UNITED STATES DISTRICT COURT WESTERN DISTRICT OF WASHINGTON AT TACOMA
Apr 23, 2019
CASE NO. C17-5971 BHS (W.D. Wash. Apr. 23, 2019)

Opinion

CASE NO. C17-5971 BHS

04-23-2019

SUSAN SWARTWOOD, et al., Plaintiffs, v. FUN-TASTIC SHOWS INC., et al., Defendants.


ORDER RESERVING RULING ON DEFENDANT FUN-TASTIC'S MOTION FOR PARTIAL SUMMARY JUDGMENT AND REQUESTING PROPOSED QUESTIONS FOR CERTIFICATION

This matter comes before the Court on Defendant Fun-Tastic Shows, Inc.'s ("Fun-Tastic") motion for partial summary judgment. Dkt. 36. The Court has considered the pleadings filed in support of and in opposition to the motion and the remainder of the file and hereby reserves ruling on the motion and directs the parties to submit briefing that includes proposed questions for certification to the Washington Supreme Court.

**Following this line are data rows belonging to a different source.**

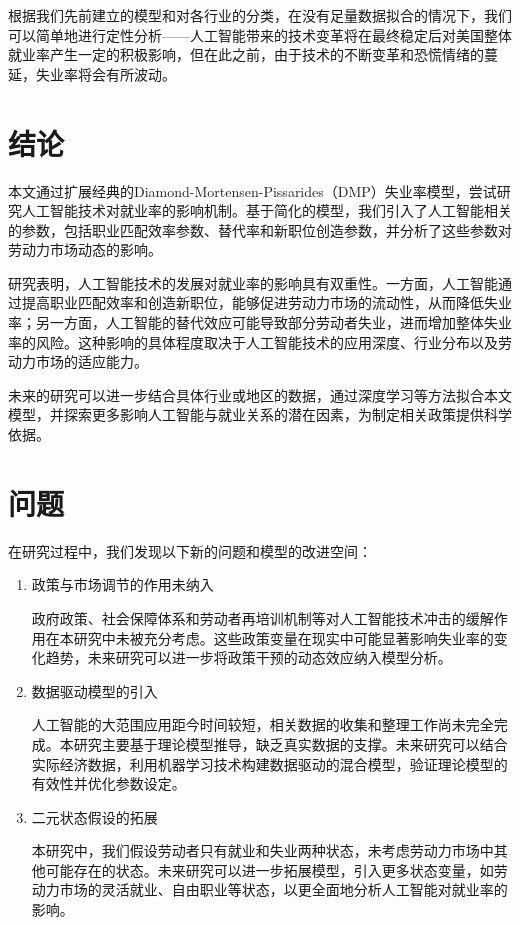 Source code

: \documentclass{article}
\begin{document}
根据我们先前建立的模型和对各行业的分类，在没有足量数据拟合的情况下，我们可以简单地进行定性分析——人工智能带来的技术变革将在最终稳定后对美国整体就业率产生一定的积极影响，但在此之前，由于技术的不断变革和恐慌情绪的蔓延，失业率将会有所波动。

\section{结论}
本文通过扩展经典的Diamond-Mortensen-Pissarides（DMP）失业率模型，尝试研究人工智能技术对就业率的影响机制。基于简化的模型，我们引入了人工智能相关的参数，包括职业匹配效率参数、替代率和新职位创造参数，并分析了这些参数对劳动力市场动态的影响。

研究表明，人工智能技术的发展对就业率的影响具有双重性。一方面，人工智能通过提高职业匹配效率和创造新职位，能够促进劳动力市场的流动性，从而降低失业率；另一方面，人工智能的替代效应可能导致部分劳动者失业，进而增加整体失业率的风险。这种影响的具体程度取决于人工智能技术的应用深度、行业分布以及劳动力市场的适应能力。

未来的研究可以进一步结合具体行业或地区的数据，通过深度学习等方法拟合本文模型，并探索更多影响人工智能与就业关系的潜在因素，为制定相关政策提供科学依据。

\section{问题}

在研究过程中，我们发现以下新的问题和模型的改进空间：

\begin{enumerate}[label=(\arabic*)]
    \item 政策与市场调节的作用未纳入
    
    政府政策、社会保障体系和劳动者再培训机制等对人工智能技术冲击的缓解作用在本研究中未被充分考虑。这些政策变量在现实中可能显著影响失业率的变化趋势，未来研究可以进一步将政策干预的动态效应纳入模型分析。

    \item 数据驱动模型的引入
    
    人工智能的大范围应用距今时间较短，相关数据的收集和整理工作尚未完全完成。本研究主要基于理论模型推导，缺乏真实数据的支撑。未来研究可以结合实际经济数据，利用机器学习技术构建数据驱动的混合模型，验证理论模型的有效性并优化参数设定。

    \item 二元状态假设的拓展
    
    本研究中，我们假设劳动者只有就业和失业两种状态，未考虑劳动力市场中其他可能存在的状态。未来研究可以进一步拓展模型，引入更多状态变量，如劳动力市场的灵活就业、自由职业等状态，以更全面地分析人工智能对就业率的影响。
\end{enumerate}

\newpage
{}
{}
\printbibliography[title={\zihao{-3} \heiti \centering 参\ 考\ 文\ 献}]
\end{document}
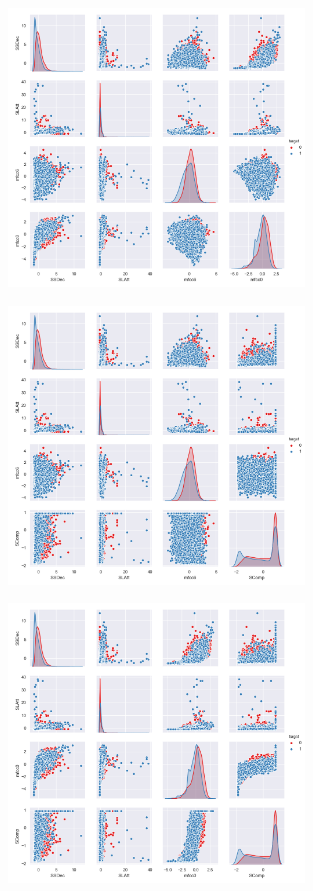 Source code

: \begin{figure}[h]
\centering
\includegraphics[width=0.7\textwidth]{output/figure_4.png}
\end{figure}
\begin{figure}[h]
\centering
\includegraphics[width=0.7\textwidth]{output/figure_5.png}
\end{figure}
\begin{figure}[h]
\centering
\includegraphics[width=0.7\textwidth]{output/figure_6.png}
\end{figure}
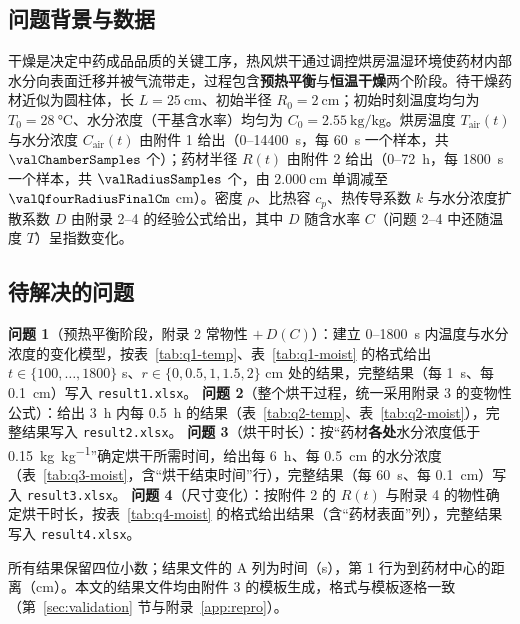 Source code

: \subsection{问题背景与数据}
干燥是决定中药成品品质的关键工序，热风烘干通过调控烘房温湿环境使药材内部水分向表面迁移并被气流带走，过程包含\textbf{预热平衡}与\textbf{恒温干燥}两个阶段。待干燥药材近似为圆柱体，长 $L=\SI{25}{\centi\meter}$、初始半径 $R_0=\SI{2}{\centi\meter}$；初始时刻温度均匀为 $T_0=\SI{28}{\celsius}$、水分浓度（干基含水率）均匀为 $C_0=\SI{2.55}{\kilo\gram\per\kilo\gram}$。烘房温度 $T_{\mathrm{air}}(t)$ 与水分浓度 $C_{\mathrm{air}}(t)$ 由附件 1 给出（$0$--\SI{14400}{\second}，每 \SI{60}{\second} 一个样本，共 $\valChamberSamples$ 个）；药材半径 $R(t)$ 由附件 2 给出（$0$--\SI{72}{\hour}，每 \SI{1800}{\second} 一个样本，共 $\valRadiusSamples$ 个，由 $\SI{2.000}{\centi\meter}$ 单调减至 $\valQfourRadiusFinalCm$ \si{\centi\meter}）。密度 $\rho$、比热容 $c_p$、热传导系数 $k$ 与水分浓度扩散系数 $D$ 由附录 2--4 的经验公式给出，其中 $D$ 随含水率 $C$（问题 2--4 中还随温度 $T$）呈指数变化。

\subsection{待解决的问题}
\textbf{问题 1}（预热平衡阶段，附录 2 常物性 $+\,D(C)$）：建立 $0$--\SI{1800}{\second} 内温度与水分浓度的变化模型，按表~\ref{tab:q1-temp}、表~\ref{tab:q1-moist} 的格式给出 $t\in\{100,\dots,1800\}$ \si{\second}、$r\in\{0,0.5,1,1.5,2\}$ \si{\centi\meter} 处的结果，完整结果（每 \SI{1}{\second}、每 \SI{0.1}{\centi\meter}）写入 \nolinkurl{result1.xlsx}。
\textbf{问题 2}（整个烘干过程，统一采用附录 3 的变物性公式）：给出 \SI{3}{\hour} 内每 \SI{0.5}{\hour} 的结果（表~\ref{tab:q2-temp}、表~\ref{tab:q2-moist}），完整结果写入 \nolinkurl{result2.xlsx}。
\textbf{问题 3}（烘干时长）：按“药材\textbf{各处}水分浓度低于 \SI{0.15}{\kilo\gram\per\kilo\gram}”确定烘干所需时间，给出每 \SI{6}{\hour}、每 \SI{0.5}{\centi\meter} 的水分浓度（表~\ref{tab:q3-moist}，含“烘干结束时间”行），完整结果（每 \SI{60}{\second}、每 \SI{0.1}{\centi\meter}）写入 \nolinkurl{result3.xlsx}。
\textbf{问题 4}（尺寸变化）：按附件 2 的 $R(t)$ 与附录 4 的物性确定烘干时长，按表~\ref{tab:q4-moist} 的格式给出结果（含“药材表面”列），完整结果写入 \nolinkurl{result4.xlsx}。

所有结果保留四位小数；结果文件的 A 列为时间（\si{\second}），第 1 行为到药材中心的距离（\si{\centi\meter}）。本文的结果文件均由附件 3 的模板生成，格式与模板逐格一致（第~\ref{sec:validation} 节与附录~\ref{app:repro}）。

I. PROCEDURAL AND FACTUAL BACKGROUND

On May 18, 2017, Plaintiffs Susan Swartwood, Crystal Groth, and minor M.G.S. ("Plaintiffs"), attended Fun-Tastic's Rhododendron Festival in Port Townsend, Washington. Dkt. 15, ¶ 3.1. Plaintiffs were riding together in one of the gondolas on the festival's Ferris wheel when the gondola turned upside down. Id. ¶¶ 3.3, 3.5. Plaintiffs all fell from the gondola and were injured. Id. ¶ 3.9.

The particular Ferris wheel at issue was named the "Phoenix Wheel." Dkt. 1-1 ¶ 3.3. The parties use both terms in their briefing. The Court will use the more recognizable term "Ferris wheel."

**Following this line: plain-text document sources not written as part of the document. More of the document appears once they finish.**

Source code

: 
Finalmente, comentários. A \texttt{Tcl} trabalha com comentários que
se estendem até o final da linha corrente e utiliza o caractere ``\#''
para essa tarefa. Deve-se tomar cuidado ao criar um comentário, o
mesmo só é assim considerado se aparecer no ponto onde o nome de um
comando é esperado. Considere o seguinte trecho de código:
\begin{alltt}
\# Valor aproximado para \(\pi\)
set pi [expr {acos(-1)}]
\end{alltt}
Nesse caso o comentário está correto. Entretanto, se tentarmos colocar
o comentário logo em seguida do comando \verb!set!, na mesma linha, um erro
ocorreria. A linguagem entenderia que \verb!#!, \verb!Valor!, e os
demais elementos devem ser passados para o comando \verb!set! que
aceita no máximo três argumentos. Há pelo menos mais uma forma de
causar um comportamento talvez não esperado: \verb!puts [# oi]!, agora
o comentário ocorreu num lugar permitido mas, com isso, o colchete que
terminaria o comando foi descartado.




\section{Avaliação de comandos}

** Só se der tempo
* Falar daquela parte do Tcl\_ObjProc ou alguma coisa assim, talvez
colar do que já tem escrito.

On November 6, 2017, Plaintiffs filed a complaint against Fun-Tastic in the Jefferson County Superior Court for the State of Washington. Dkt. 1-1. Plaintiffs asserted claims for negligence, product liability, and premises liability based on the accident. Id. On November 21, 2017, Fun-Tastic removed the matter to this Court. Dkt. 1. On April 23, 2018, Plaintiffs amended their complaint to add High-Lite Rides, Inc. ("High-Lite"), an alleged designer and manufacturer of the Ferris wheel, as a defendant. Dkt. 15.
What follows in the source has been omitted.